I had forewarned my coach that there were Fruit Loops in my cupboard, and he already knew that I had a stash of chocolate. I was asked if I am tempted at all by these things in my cupboards, and my answer was a most definite no. I can state that with complete honesty. Do I miss enjoying those treats? Yes, at times I definitely do; however, missing them is not the same as being tempted to indulge. I am organized, detail-oriented, focused, probably somewhat OCD, and driven to reach my goals, and my current goals require me to go without those unhealthy but oh so delicious treats. There is a lot of chocolate in my cupboard, at least 7, 8 or more bars of dark chocolate, from the plain 85% to 70% and flavoured. I even have some salted caramel dark chocolates which were given to me at Christmas! With my love affair for salted caramel and chocolate, the fact that I still have these in my cupboard is a testament to my determination!

But my focus and determination doesn’t mean that I am never tempted. It may be quite easy, for me, to turn a blind eye to the goodies in my own kitchen or at my workplace, yet I am still human. Just a short while ago, I was out and about running an errand or two, when there in my field of vision was a McDonalds. Now I see this McDonalds all the time. It shares a parking lot with my place of work and is close to my Starbucks and a couple of grocery stores I often shop. I don’t recall the last time I had McDonalds, yet I suddenly found myself craving French fries. In a very bad way. I even began to justify in my mind how I could allow myself to indulge. I could just get a small sized portion. I would track it on my food log. After all, fries aren’t necessarily taboo for me right now; they just aren’t the best choice. I’ve carefully planned for consuming additional calories today in preparation for tomorrow’s deadlifts. See! I was tempted. I even had worked out a plan as to how to fit it into my errands. I’d get my few groceries, get my coffee, go through the drive-thru and then go home. All of these thoughts and manipulations occurred in just a handful of minutes. I was going to go for it.

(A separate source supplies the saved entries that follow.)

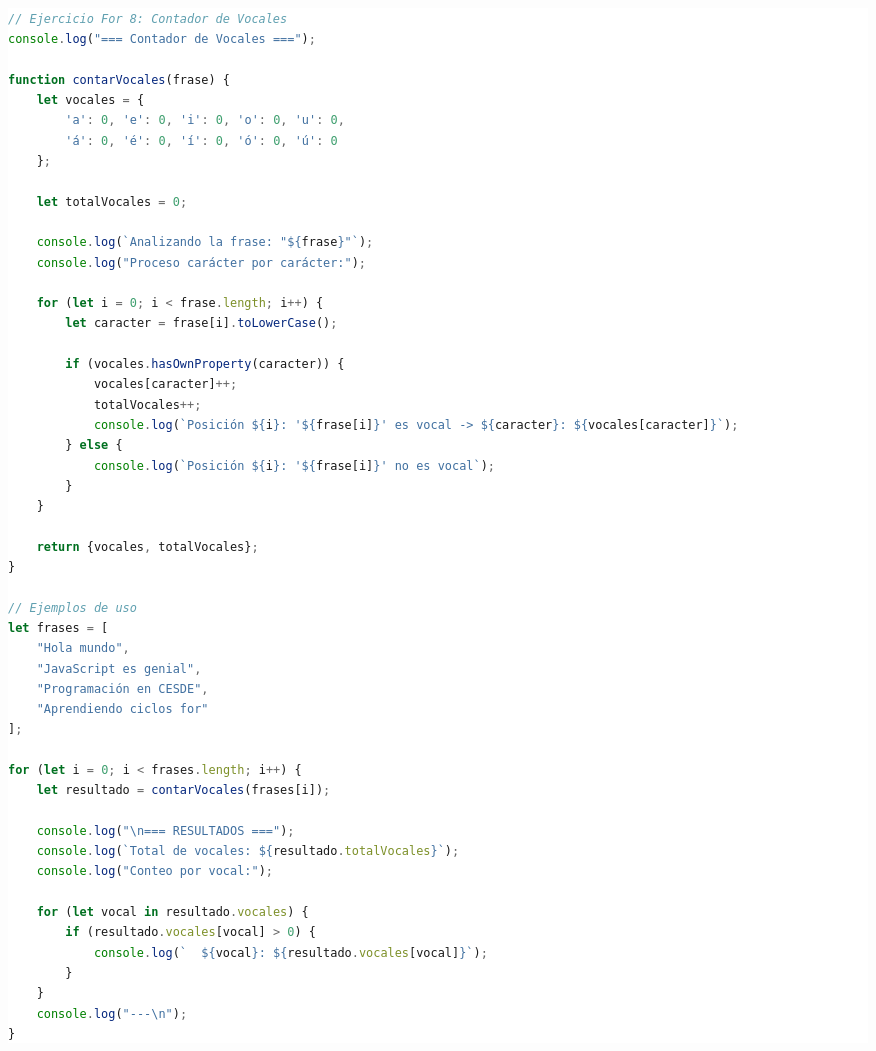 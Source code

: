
 ```javascript
// Ejercicio For 8: Contador de Vocales
console.log("=== Contador de Vocales ===");

function contarVocales(frase) {
    let vocales = {
        'a': 0, 'e': 0, 'i': 0, 'o': 0, 'u': 0,
        'á': 0, 'é': 0, 'í': 0, 'ó': 0, 'ú': 0
    };
    
    let totalVocales = 0;
    
    console.log(`Analizando la frase: "${frase}"`);
    console.log("Proceso carácter por carácter:");
    
    for (let i = 0; i < frase.length; i++) {
        let caracter = frase[i].toLowerCase();
        
        if (vocales.hasOwnProperty(caracter)) {
            vocales[caracter]++;
            totalVocales++;
            console.log(`Posición ${i}: '${frase[i]}' es vocal -> ${caracter}: ${vocales[caracter]}`);
        } else {
            console.log(`Posición ${i}: '${frase[i]}' no es vocal`);
        }
    }
    
    return {vocales, totalVocales};
}

// Ejemplos de uso
let frases = [
    "Hola mundo",
    "JavaScript es genial",
    "Programación en CESDE",
    "Aprendiendo ciclos for"
];

for (let i = 0; i < frases.length; i++) {
    let resultado = contarVocales(frases[i]);
    
    console.log("\n=== RESULTADOS ===");
    console.log(`Total de vocales: ${resultado.totalVocales}`);
    console.log("Conteo por vocal:");
    
    for (let vocal in resultado.vocales) {
        if (resultado.vocales[vocal] > 0) {
            console.log(`  ${vocal}: ${resultado.vocales[vocal]}`);
        }
    }
    console.log("---\n");
}
```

Then I didn’t go for it. I knew that I could have. I knew that the world would not end and my goal would not shrivel up and die if I had a small serving of fries. My coach has told me that I could allow myself a few treats, accounting for them by adjusting my macros, and I know that I could do that quite easily. I choose not to, because I know how easy it would be for me to find more ways to justify less than stellar eating habits. If I fail to achieve my goal, I want that to be due to factors that I cannot control. It doesn’t matter how much weight I deadlift next month if I cannot make the necessary weight class. But even more than my desire to break that record, I decided against the fries, because I know that there are people watching me.

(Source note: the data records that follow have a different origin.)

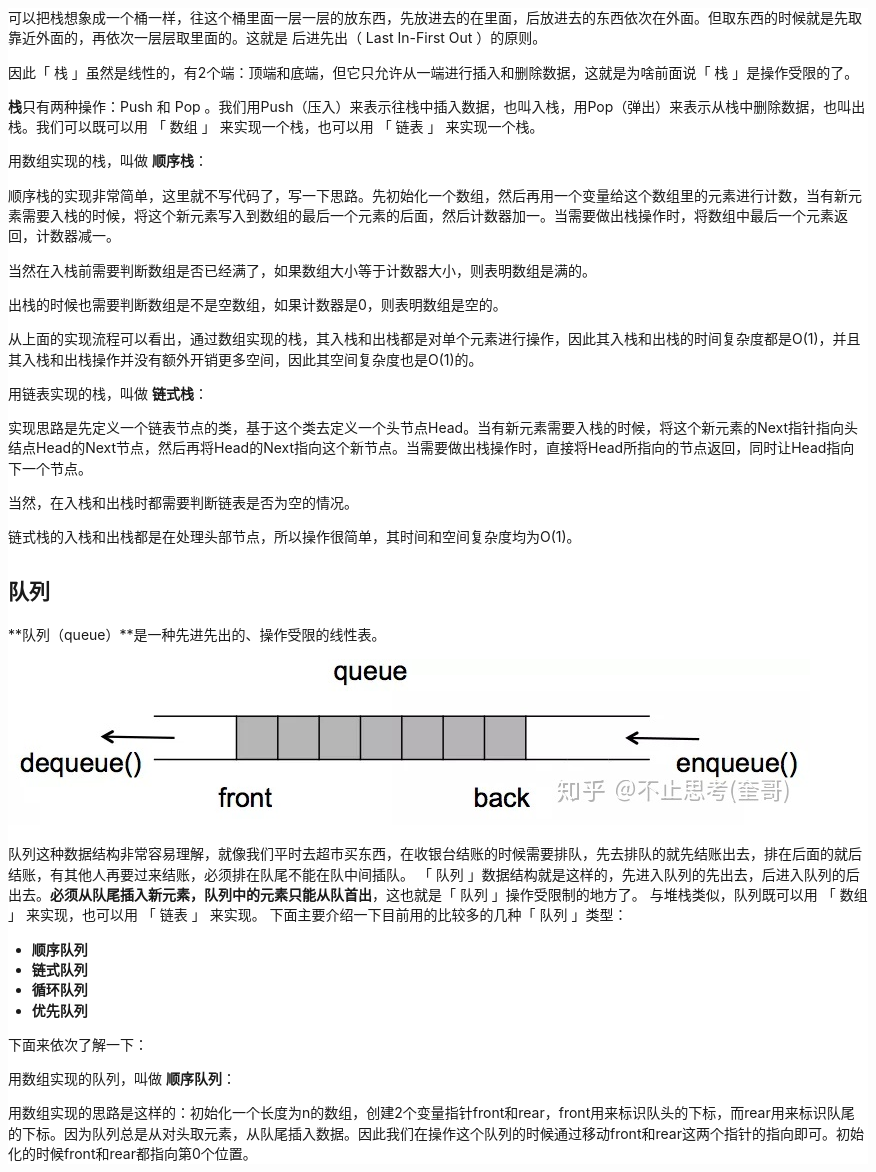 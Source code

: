 可以把栈想象成一个桶一样，往这个桶里面一层一层的放东西，先放进去的在里面，后放进去的东西依次在外面。但取东西的时候就是先取靠近外面的，再依次一层层取里面的。这就是 后进先出（ Last In-First Out ）的原则。

因此「 栈 」虽然是线性的，有2个端：顶端和底端，但它只允许从一端进行插入和删除数据，这就是为啥前面说「 栈 」是操作受限的了。

**栈**只有两种操作：Push 和 Pop 。我们用Push（压入）来表示往栈中插入数据，也叫入栈，用Pop（弹出）来表示从栈中删除数据，也叫出栈。我们可以既可以用 「 数组 」 来实现一个栈，也可以用 「 链表 」 来实现一个栈。

用数组实现的栈，叫做 **顺序栈**：

顺序栈的实现非常简单，这里就不写代码了，写一下思路。先初始化一个数组，然后再用一个变量给这个数组里的元素进行计数，当有新元素需要入栈的时候，将这个新元素写入到数组的最后一个元素的后面，然后计数器加一。当需要做出栈操作时，将数组中最后一个元素返回，计数器减一。

当然在入栈前需要判断数组是否已经满了，如果数组大小等于计数器大小，则表明数组是满的。

出栈的时候也需要判断数组是不是空数组，如果计数器是0，则表明数组是空的。

从上面的实现流程可以看出，通过数组实现的栈，其入栈和出栈都是对单个元素进行操作，因此其入栈和出栈的时间复杂度都是O(1)，并且其入栈和出栈操作并没有额外开销更多空间，因此其空间复杂度也是O(1)的。

用链表实现的栈，叫做 **链式栈**：

实现思路是先定义一个链表节点的类，基于这个类去定义一个头节点Head。当有新元素需要入栈的时候，将这个新元素的Next指针指向头结点Head的Next节点，然后再将Head的Next指向这个新节点。当需要做出栈操作时，直接将Head所指向的节点返回，同时让Head指向下一个节点。

当然，在入栈和出栈时都需要判断链表是否为空的情况。

链式栈的入栈和出栈都是在处理头部节点，所以操作很简单，其时间和空间复杂度均为O(1)。

## **队列**

**队列（queue）**是一种先进先出的、操作受限的线性表。

![img](assets/v2-06d8b217c43f00477d95b4e1b976de20_1440w.jpg)

队列这种数据结构非常容易理解，就像我们平时去超市买东西，在收银台结账的时候需要排队，先去排队的就先结账出去，排在后面的就后结账，有其他人再要过来结账，必须排在队尾不能在队中间插队。
「 队列 」数据结构就是这样的，先进入队列的先出去，后进入队列的后出去。**必须从队尾插入新元素，队列中的元素只能从队首出**，这也就是「 队列 」操作受限制的地方了。
与堆栈类似，队列既可以用 「 数组 」 来实现，也可以用 「 链表 」 来实现。
下面主要介绍一下目前用的比较多的几种「 队列 」类型：

- **顺序队列**
- **链式队列**
- **循环队列**
- **优先队列**

下面来依次了解一下：

用数组实现的队列，叫做 **顺序队列**：

用数组实现的思路是这样的：初始化一个长度为n的数组，创建2个变量指针front和rear，front用来标识队头的下标，而rear用来标识队尾的下标。因为队列总是从对头取元素，从队尾插入数据。因此我们在操作这个队列的时候通过移动front和rear这两个指针的指向即可。初始化的时候front和rear都指向第0个位置。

I’ve got a lot of people in my corner, cheering me on. They believe in me. Sometimes I don’t understand why they do, but I don’t want to let them down. As much as my kids may mock my healthy habits, my training, my powerlifting and my goals, I hold to the belief that they are always observing and learning from me, even when they would strongly deny it. I want to be a woman of integrity, even if that means that I don’t cheat myself by cheating on my “diet”. Sometimes achieving a big goal requires a lot of hard work, sacrifice and determination. Whether or not I reach my goals, I know that I am gaining just as much, if not more, from the process and the striving than I ever will from actually achieving the goal. I can say a lot of things (although being an introvert it is highly unlikely that I would), but what I do is ultimately of much greater importance.